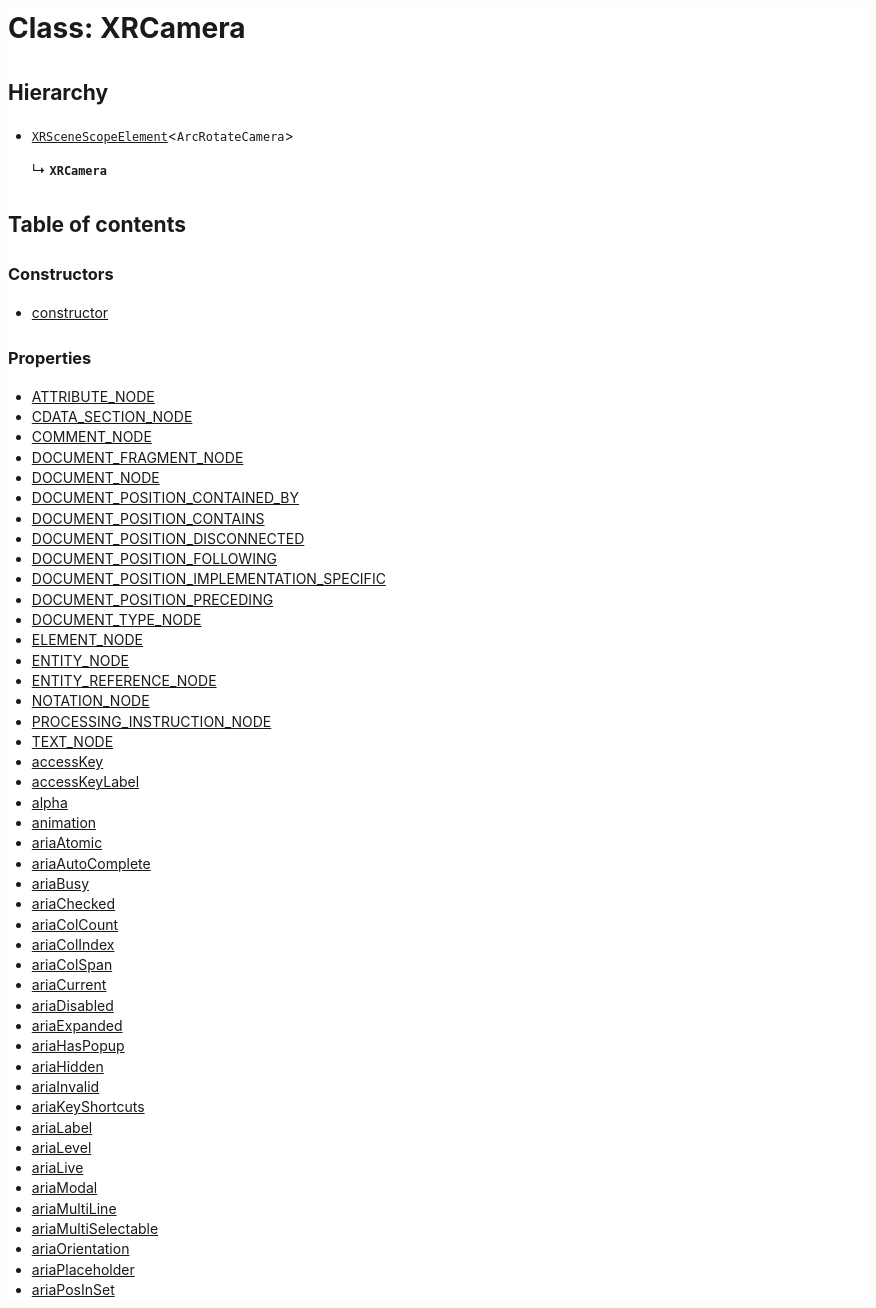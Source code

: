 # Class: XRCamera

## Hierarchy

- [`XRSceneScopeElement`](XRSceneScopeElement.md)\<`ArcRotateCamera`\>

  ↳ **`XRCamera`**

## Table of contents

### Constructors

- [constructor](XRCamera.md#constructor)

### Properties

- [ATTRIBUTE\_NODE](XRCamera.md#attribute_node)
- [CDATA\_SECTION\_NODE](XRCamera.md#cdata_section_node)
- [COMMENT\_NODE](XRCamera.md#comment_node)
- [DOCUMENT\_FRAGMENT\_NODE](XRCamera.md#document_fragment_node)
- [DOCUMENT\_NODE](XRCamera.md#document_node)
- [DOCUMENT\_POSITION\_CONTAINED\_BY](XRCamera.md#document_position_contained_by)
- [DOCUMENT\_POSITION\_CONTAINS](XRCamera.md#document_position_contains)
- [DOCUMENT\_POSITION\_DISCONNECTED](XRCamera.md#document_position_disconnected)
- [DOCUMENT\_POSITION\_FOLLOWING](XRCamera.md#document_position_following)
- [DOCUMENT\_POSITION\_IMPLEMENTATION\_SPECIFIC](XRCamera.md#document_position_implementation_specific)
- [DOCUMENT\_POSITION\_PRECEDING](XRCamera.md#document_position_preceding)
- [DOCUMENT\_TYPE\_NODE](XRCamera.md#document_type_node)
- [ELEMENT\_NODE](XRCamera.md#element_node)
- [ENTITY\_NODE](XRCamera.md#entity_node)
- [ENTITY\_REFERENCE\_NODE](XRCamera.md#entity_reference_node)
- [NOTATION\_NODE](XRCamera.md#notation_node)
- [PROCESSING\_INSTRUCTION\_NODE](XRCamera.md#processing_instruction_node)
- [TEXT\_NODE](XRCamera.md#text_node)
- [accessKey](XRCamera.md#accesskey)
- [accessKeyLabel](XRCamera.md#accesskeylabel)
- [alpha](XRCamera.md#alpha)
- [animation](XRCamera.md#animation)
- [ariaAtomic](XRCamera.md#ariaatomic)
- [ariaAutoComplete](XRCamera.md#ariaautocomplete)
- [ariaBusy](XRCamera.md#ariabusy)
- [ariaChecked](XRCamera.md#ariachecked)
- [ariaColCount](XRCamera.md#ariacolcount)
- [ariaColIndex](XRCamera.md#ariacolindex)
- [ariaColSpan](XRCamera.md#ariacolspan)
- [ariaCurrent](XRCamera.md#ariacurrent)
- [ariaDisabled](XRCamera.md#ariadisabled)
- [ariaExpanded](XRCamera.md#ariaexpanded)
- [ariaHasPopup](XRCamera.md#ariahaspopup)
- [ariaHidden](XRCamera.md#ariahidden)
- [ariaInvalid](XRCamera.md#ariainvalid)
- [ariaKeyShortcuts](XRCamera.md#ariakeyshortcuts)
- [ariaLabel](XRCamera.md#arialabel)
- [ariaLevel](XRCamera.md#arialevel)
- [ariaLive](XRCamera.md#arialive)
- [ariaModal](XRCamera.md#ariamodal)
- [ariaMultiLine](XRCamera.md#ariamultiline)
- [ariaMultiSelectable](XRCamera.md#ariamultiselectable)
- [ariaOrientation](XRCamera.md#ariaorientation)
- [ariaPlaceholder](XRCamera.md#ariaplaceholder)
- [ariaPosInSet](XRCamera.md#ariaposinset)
____
- **Problem to solve**: In the records above, each line with the string "ENTITY" should be copied.

- **Answer to the problem**:
- [ENTITY\_NODE](XRCamera.md#entity_node)
- [ENTITY\_REFERENCE\_NODE](XRCamera.md#entity_reference_node)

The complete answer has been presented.